Sí, también los mismos políticos profesionales ahora fuera del poder central dejan ver que el titular de Hacienda y el subsecretario de Salud, casi atados de manos en su labor, deberían renunciar y dar un portazo. Ajá, sí. ¿Y las finanzas públicas? ¿Y la salud frente al virus “que no muere ni nos mata”? Si no renuncian es porque aceptaron un cargo a sabiendas de los inconvenientes que implicaba recibir lineamientos del Presidente y, sin violentarlos, cumplir lo que saben hacer con su profesión y trayectoria. No, no son obradoristas. Ambos eran personalidades en sus ámbitos desde hace ya unos años.
Luego, a la falta de recursos económicos inmediatos y a la ausencia de material médico especializado que puede llegar a requerirse en grandes cantidades, lo único que nos resta es pelar esta guerra ya sea de uno en uno, de dos en dos, de cuatro en cuatro: a solas, en parejas o desde un conjunto cerrado de personas a quienes protejamos y nos protejan.
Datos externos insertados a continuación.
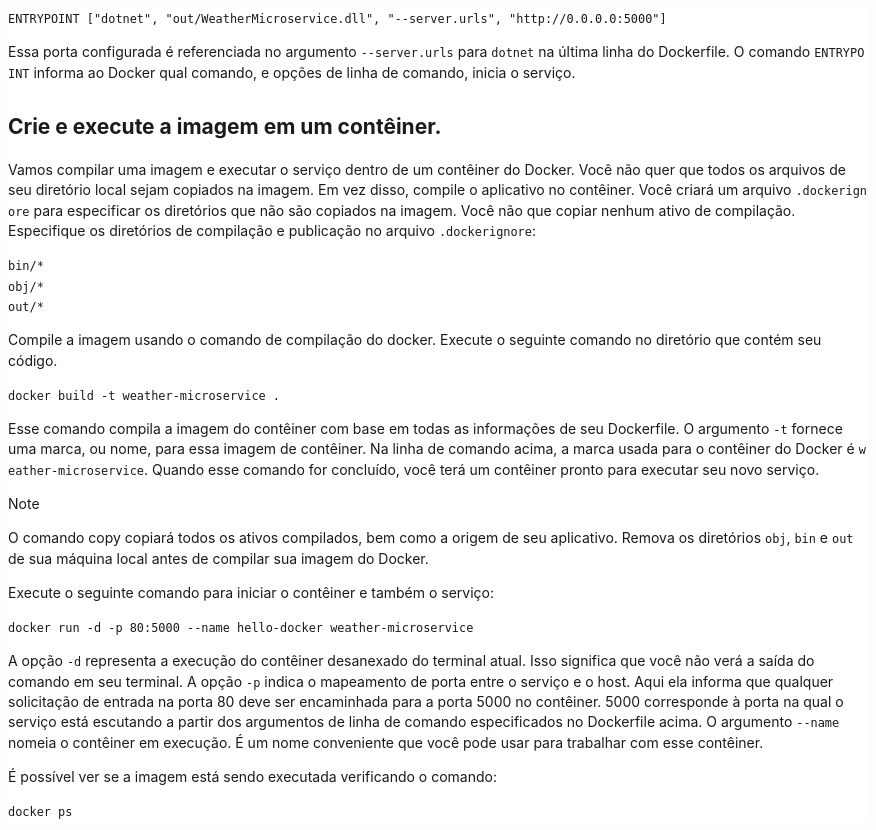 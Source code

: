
 ```
ENTRYPOINT ["dotnet", "out/WeatherMicroservice.dll", "--server.urls", "http://0.0.0.0:5000"]
```

Essa porta configurada é referenciada no argumento `--server.urls` para `dotnet` na última linha do Dockerfile. O comando `ENTRYPOINT` informa ao Docker qual comando, e opções de linha de comando, inicia o serviço. 

## <a name="building-and-running-the-image-in-a-container"></a>Crie e execute a imagem em um contêiner.

Vamos compilar uma imagem e executar o serviço dentro de um contêiner do Docker. Você não quer que todos os arquivos de seu diretório local sejam copiados na imagem. Em vez disso, compile o aplicativo no contêiner. Você criará um arquivo `.dockerignore` para especificar os diretórios que não são copiados na imagem. Você não que copiar nenhum ativo de compilação. Especifique os diretórios de compilação e publicação no arquivo `.dockerignore`:

```
bin/*
obj/*
out/*
```

Compile a imagem usando o comando de compilação do docker. Execute o seguinte comando no diretório que contém seu código.

```console
docker build -t weather-microservice .
```

Esse comando compila a imagem do contêiner com base em todas as informações de seu Dockerfile. O argumento `-t` fornece uma marca, ou nome, para essa imagem de contêiner. Na linha de comando acima, a marca usada para o contêiner do Docker é `weather-microservice`. Quando esse comando for concluído, você terá um contêiner pronto para executar seu novo serviço. 

> [!Note]
> O comando copy copiará todos os ativos compilados, bem como a origem de seu aplicativo.
> Remova os diretórios `obj`, `bin` e `out` de sua máquina local antes de compilar sua imagem do Docker.

Execute o seguinte comando para iniciar o contêiner e também o serviço:

```console
docker run -d -p 80:5000 --name hello-docker weather-microservice
```

A opção `-d` representa a execução do contêiner desanexado do terminal atual. Isso significa que você não verá a saída do comando em seu terminal. A opção `-p` indica o mapeamento de porta entre o serviço e o host. Aqui ela informa que qualquer solicitação de entrada na porta 80 deve ser encaminhada para a porta 5000 no contêiner. 5000 corresponde à porta na qual o serviço está escutando a partir dos argumentos de linha de comando especificados no Dockerfile acima. O argumento `--name` nomeia o contêiner em execução. É um nome conveniente que você pode usar para trabalhar com esse contêiner. 

É possível ver se a imagem está sendo executada verificando o comando:

```console
docker ps
```
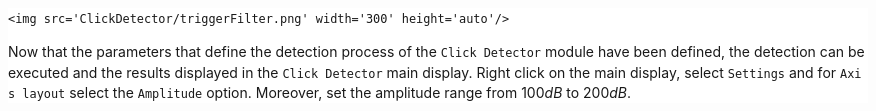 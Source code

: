    <img src='ClickDetector/triggerFilter.png' width='300' height='auto'/>
</p>

Now that the parameters that define the detection process of the `Click Detector` module have been defined, the detection can be executed and the results displayed in the `Click Detector` main display. Right click on the main display, select `Settings` and for `Axis layout` select the `Amplitude` option. Moreover, set the amplitude range from $100dB$ to $200dB$.

<p align='left'> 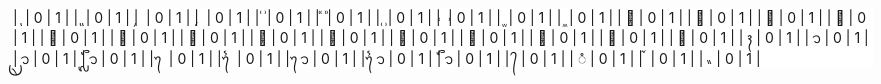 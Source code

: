 | ᪷ | 0 | 1 |
| ᪸ | 0 | 1 |
| ᪹ | 0 | 1 |
| ᪺ | 0 | 1 |
| ᪻ | 0 | 1 |
| ᪼ | 0 | 1 |
| ᪽ | 0 | 1 |
| ᪾ | 0 | 1 |
| ᪿ | 0 | 1 |
| ᫀ | 0 | 1 |
| ᫁ | 0 | 1 |
| ᫂ | 0 | 1 |
| ᫃ | 0 | 1 |
| ᫄ | 0 | 1 |
| ᫅ | 0 | 1 |
| ᫆ | 0 | 1 |
| ᫇ | 0 | 1 |
| ᫈ | 0 | 1 |
| ᫉ | 0 | 1 |
| ᫊ | 0 | 1 |
| ᫋ | 0 | 1 |
| ᫌ | 0 | 1 |
| ᫍ | 0 | 1 |
| ᫎ | 0 | 1 |
| ᬄ | 0 | 1 |
| ᬵ | 0 | 1 |
| ᬻ | 0 | 1 |
| ᬽ | 0 | 1 |
| ᬾ | 0 | 1 |
| ᬿ | 0 | 1 |
| ᭀ | 0 | 1 |
| ᭁ | 0 | 1 |
| ᭃ | 0 | 1 |
| ᭄ | 0 | 1 |
| ᮀ | 0 | 1 |
| ᮁ | 0 | 1 |
| ᮂ | 0 | 1 |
Y cabría decir que el resto del sexenio las diversas peleas sociales que se avecinen las enfrentaremos del mismo modo, pero hoy, en este preciso momento, debemos salvaguardarnos con las medidas que ya conocemos y que implican el menor roce social posible y una incansable higiene.
Si entramos al escenario número tres, acabaremos confinados en casa, como en Madrid, con las consecuentes pérdidas de toda índole para la mayoría de nosotros.
Y no faltará alguno —quizá aquí su escribidor— que salga a una de las ventanas a entonar aquello de: “El mundo se va a acabar: si un día me has de querer, te debes apresurar”.